Ancient Edfu Temple is the second (after Kom Ombo) stop on the Luxor-Aswan Nile cruise, if you sail from Aswan to Luxor. It is a perfectly preserved Egyptian temple dedicated to Horus, a falcon-headed god.
Horus was the Egyptian god of the sun and sky in the form of a falcon. His parents were Isis and Osiris, the most revered gods of the ancient Egypt. The god of chaos and disorder Seth killed Osiris, and Horus was born to avenge the death of his father.
Horus killed Seth on the site of today Edfu Temple. Initially, small temples dedicated to Horus were built here, but under the Ptolemies, in the period from 237 to 57 B.C., a huge temple complex was constructed here, the second largest temple after the Karnak Temple in Luxor. At the same time at the temple there remained the naos (sanctuary) of much older temple.
Edfu Temple was built only a kilometer from the Nile. And a few centuries after the construction it was almost completely drifted with sand, except the entrance gate. The diggings showed that it was in a very good condition.
The temple is 137 meters long and 79 meters wide. The height of pylons reaches 39 meters. A courtyard with 32 columns is beyond the huge entrance pylon. From the courtyard you will get in a hypostyle hall with 18 columns and then in a procession hall with 12 columns, and from there you will get into sanctum sanctorum (sanctuary). The boat of Horus is in the center of the sanctuary.

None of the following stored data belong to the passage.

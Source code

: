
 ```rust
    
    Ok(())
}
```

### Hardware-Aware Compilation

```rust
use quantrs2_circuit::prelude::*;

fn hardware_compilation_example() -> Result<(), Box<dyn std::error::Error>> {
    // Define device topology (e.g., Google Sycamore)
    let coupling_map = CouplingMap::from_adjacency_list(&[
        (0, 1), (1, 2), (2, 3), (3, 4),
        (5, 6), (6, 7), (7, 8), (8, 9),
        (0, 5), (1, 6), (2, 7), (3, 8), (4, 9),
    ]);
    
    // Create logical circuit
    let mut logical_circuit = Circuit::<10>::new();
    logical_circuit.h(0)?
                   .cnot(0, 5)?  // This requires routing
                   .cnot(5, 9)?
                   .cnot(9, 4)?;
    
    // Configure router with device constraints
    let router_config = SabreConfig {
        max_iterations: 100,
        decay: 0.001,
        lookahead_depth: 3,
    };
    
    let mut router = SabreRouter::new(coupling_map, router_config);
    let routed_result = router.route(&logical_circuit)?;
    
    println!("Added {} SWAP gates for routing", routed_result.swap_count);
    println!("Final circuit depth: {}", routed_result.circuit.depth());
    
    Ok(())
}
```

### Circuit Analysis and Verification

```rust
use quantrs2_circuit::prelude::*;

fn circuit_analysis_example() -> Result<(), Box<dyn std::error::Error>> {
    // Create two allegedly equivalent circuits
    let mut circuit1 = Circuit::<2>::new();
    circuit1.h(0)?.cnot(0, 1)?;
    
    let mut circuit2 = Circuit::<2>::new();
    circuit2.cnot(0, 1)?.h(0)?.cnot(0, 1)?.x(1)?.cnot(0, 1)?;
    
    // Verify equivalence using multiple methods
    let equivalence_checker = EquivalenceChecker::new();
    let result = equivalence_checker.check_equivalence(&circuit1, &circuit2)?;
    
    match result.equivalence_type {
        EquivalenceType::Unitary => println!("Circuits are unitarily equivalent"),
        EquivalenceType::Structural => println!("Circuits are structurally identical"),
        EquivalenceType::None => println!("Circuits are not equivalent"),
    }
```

The inscriptions on the walls of the Edfu Temple represent one of the largest collections of hieroglyphic texts of the Greek period in Egypt. A Horus sculpture of black granite is before the entrance into the temple. Black granite is extremely difficult to process even with modern technologies, and the sculpture was made more than two thousand years ago. In the inner yard there is another, even more complex sculpture of Horus. The sculpture dates back to even earlier period, to the time of Pharaoh Nektanebo.